The footer gallery is very unclear. What makes that data “footer”-y? Knowing that footers tend to be more meta-data (and often in articles, a footer may be more common coming right after the header rather than after the content), is that image gallery meta-data about the article? Or is it thumbnail links to other articles? If it’s a gallery that belongs to the article itself, I wouldn’t make it footer. It’s main content. Though, if you look here you’ll see a grey stripe under the little article… linking to the photos (7 Foto’s). A link could be meta-data about the article I suppose, but if you’re showing actual thumbs I wouldn’t.

Lastly titles on images are almost evil. Why?
If the information is important, allow everyone to enjoy that knowledge, by using a caption. Titles are (generally) only supported by mice. Here, you’re saying “if you’re lucky enough to have a mouse, you get more info, yay!”. To me that doesn’t count as “progressive enhancement” :slight_smile: Plus it’s a bit annoying to have a tooltip cover up stuff next to the mouse.

But captions are fugly and take up space! A neat CSS trick to get around that (assuming these are thumbs that link, therefore surrounded by anchors) is to hide the text underneath the image, and on :hover OR :focus (or :active) have that text move down underneath the image (become visible). It’s kind of a nice little setup, though it does mean it’s a little bit mystery-meat: users have to discover for themselves that there is more info… then again, same with titles anyway.

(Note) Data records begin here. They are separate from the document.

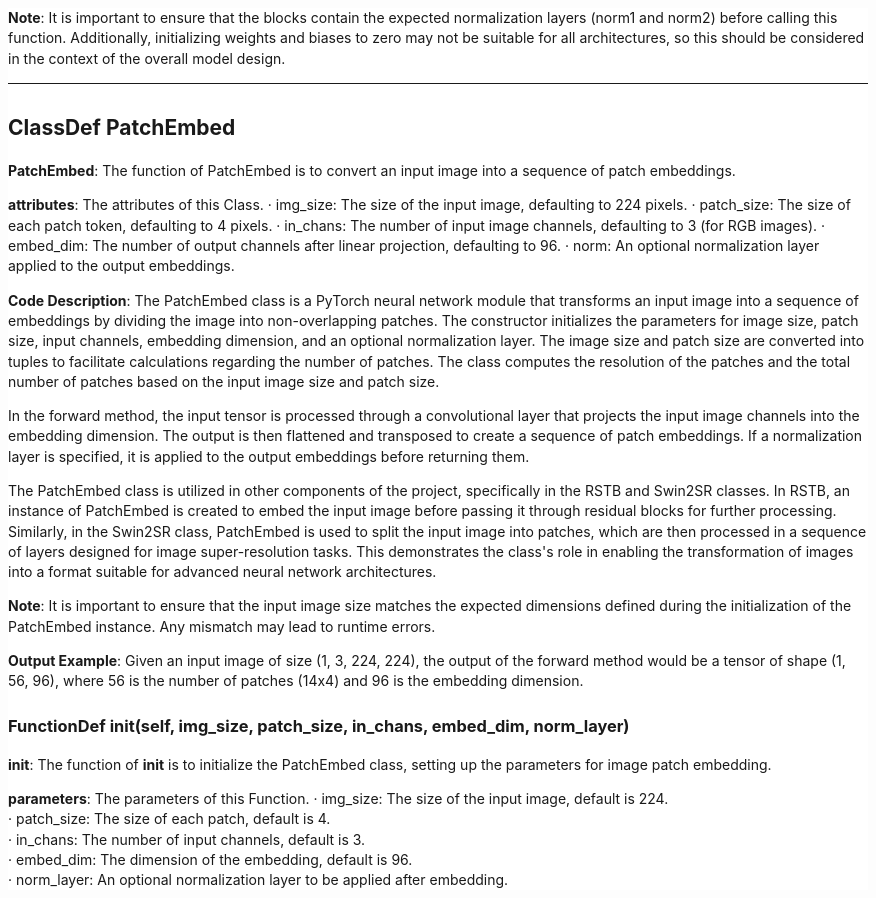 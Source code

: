 **Note**: It is important to ensure that the blocks contain the expected normalization layers (norm1 and norm2) before calling this function. Additionally, initializing weights and biases to zero may not be suitable for all architectures, so this should be considered in the context of the overall model design.
***
## ClassDef PatchEmbed
**PatchEmbed**: The function of PatchEmbed is to convert an input image into a sequence of patch embeddings.

**attributes**: The attributes of this Class.
· img_size: The size of the input image, defaulting to 224 pixels.
· patch_size: The size of each patch token, defaulting to 4 pixels.
· in_chans: The number of input image channels, defaulting to 3 (for RGB images).
· embed_dim: The number of output channels after linear projection, defaulting to 96.
· norm: An optional normalization layer applied to the output embeddings.

**Code Description**: The PatchEmbed class is a PyTorch neural network module that transforms an input image into a sequence of embeddings by dividing the image into non-overlapping patches. The constructor initializes the parameters for image size, patch size, input channels, embedding dimension, and an optional normalization layer. The image size and patch size are converted into tuples to facilitate calculations regarding the number of patches. The class computes the resolution of the patches and the total number of patches based on the input image size and patch size.

In the forward method, the input tensor is processed through a convolutional layer that projects the input image channels into the embedding dimension. The output is then flattened and transposed to create a sequence of patch embeddings. If a normalization layer is specified, it is applied to the output embeddings before returning them.

The PatchEmbed class is utilized in other components of the project, specifically in the RSTB and Swin2SR classes. In RSTB, an instance of PatchEmbed is created to embed the input image before passing it through residual blocks for further processing. Similarly, in the Swin2SR class, PatchEmbed is used to split the input image into patches, which are then processed in a sequence of layers designed for image super-resolution tasks. This demonstrates the class's role in enabling the transformation of images into a format suitable for advanced neural network architectures.

**Note**: It is important to ensure that the input image size matches the expected dimensions defined during the initialization of the PatchEmbed instance. Any mismatch may lead to runtime errors.

**Output Example**: Given an input image of size (1, 3, 224, 224), the output of the forward method would be a tensor of shape (1, 56, 96), where 56 is the number of patches (14x4) and 96 is the embedding dimension.
### FunctionDef __init__(self, img_size, patch_size, in_chans, embed_dim, norm_layer)
**__init__**: The function of __init__ is to initialize the PatchEmbed class, setting up the parameters for image patch embedding.

**parameters**: The parameters of this Function.
· img_size: The size of the input image, default is 224.  
· patch_size: The size of each patch, default is 4.  
· in_chans: The number of input channels, default is 3.  
· embed_dim: The dimension of the embedding, default is 96.  
· norm_layer: An optional normalization layer to be applied after embedding.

So, is it HTML5 compliant? I believe how you are using hgroup and footer is likely not compliant. Hgroup really is meant to group heading tags only, not everything in a <header>. Footer, depends on what those images are representing. <figure> is probably okay as far as HTML5 goes, I just think it’s silly bloat at this point :wink:

Even as HTML 5 it looks like you have multiple elements for nothing – there’s no reason to have a hgroup… I wonder if that image is even a figure, not sure what the div is even for… The ‘new’ nonsense of “you can now wrap a block level in a inline-level” – in your case the anchor wrapping the h1, is just asking for the page to break… if you’re not going to use figcaption I’m not certain that’s a figure… depending on what those footer images are I would question if they’re actually content that belongs in the markup in the first place… and there’s usually no good reason to be WASTING code on putting TITLE on a IMG tag.

But yeah, HTML 5 sucks – it’s still in draft, the loosening of the structural rules sets coding practice back a decade or more, and the pointless/redundant new structural tags are nothing more than pointless bloat.

That said, what’s your CONTENT? Without the actual content or a reasonable facsimile, it’s impossible to say what the proper markup is… Content dictates proper markup if you’re going to practice semantics, regardless of if it’s HTML 4 or 5.

Specifically, in IE (sometimes) and Firefox 3 (sometimes). I’m not sure if FF4+ fixed that but I think they did.

The anchor-wrapping-blocks is still handy if you have a bunch of blocks who all need to be clickable and go to the same address, since now you have just one link instead of 15 or whatever… however what you have with your h1, is going to be more stable and still work like you want if you do it the HTML4 way.